Exercise
Lines in the listing below that include the word "https" need to be copied.

Supplied records

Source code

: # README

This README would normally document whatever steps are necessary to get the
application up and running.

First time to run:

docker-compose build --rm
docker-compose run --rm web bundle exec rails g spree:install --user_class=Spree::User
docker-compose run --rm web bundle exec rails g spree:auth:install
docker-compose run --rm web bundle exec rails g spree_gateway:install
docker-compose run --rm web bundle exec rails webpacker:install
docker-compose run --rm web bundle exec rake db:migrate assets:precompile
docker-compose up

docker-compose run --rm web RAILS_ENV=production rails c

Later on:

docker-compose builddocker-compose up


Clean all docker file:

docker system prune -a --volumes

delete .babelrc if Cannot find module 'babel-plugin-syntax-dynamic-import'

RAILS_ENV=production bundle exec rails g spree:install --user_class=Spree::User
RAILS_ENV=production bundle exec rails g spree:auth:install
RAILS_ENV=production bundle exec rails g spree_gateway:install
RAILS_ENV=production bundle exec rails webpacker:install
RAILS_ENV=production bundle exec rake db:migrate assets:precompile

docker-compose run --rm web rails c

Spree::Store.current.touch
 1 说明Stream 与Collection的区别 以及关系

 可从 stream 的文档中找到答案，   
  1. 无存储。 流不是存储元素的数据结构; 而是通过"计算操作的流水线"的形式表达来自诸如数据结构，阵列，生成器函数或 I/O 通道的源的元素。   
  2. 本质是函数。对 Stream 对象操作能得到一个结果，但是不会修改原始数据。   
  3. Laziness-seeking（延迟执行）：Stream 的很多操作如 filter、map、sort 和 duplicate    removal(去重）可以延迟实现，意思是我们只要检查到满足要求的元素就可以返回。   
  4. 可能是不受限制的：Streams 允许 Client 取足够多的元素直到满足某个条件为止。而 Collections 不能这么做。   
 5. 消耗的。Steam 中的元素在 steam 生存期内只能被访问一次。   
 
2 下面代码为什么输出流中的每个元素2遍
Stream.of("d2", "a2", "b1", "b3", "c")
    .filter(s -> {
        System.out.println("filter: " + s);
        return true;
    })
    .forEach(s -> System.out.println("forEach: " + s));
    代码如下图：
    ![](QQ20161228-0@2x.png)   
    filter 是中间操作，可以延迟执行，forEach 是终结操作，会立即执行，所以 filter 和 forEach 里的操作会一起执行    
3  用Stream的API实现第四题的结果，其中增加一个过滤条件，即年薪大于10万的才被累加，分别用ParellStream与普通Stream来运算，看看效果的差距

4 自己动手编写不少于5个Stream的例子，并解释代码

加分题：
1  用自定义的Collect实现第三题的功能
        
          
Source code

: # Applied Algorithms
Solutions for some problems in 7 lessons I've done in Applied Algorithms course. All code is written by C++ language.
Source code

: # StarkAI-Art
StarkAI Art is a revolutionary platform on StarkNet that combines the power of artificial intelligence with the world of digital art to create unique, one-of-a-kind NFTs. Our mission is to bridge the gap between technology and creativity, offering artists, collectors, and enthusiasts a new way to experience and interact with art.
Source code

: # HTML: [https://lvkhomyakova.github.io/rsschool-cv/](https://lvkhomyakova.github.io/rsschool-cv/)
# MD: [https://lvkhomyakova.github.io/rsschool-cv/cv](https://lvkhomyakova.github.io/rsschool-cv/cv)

Expected answer
: # HTML: [https://lvkhomyakova.github.io/rsschool-cv/](https://lvkhomyakova.github.io/rsschool-cv/)
# MD: [https://lvkhomyakova.github.io/rsschool-cv/cv](https://lvkhomyakova.github.io/rsschool-cv/cv)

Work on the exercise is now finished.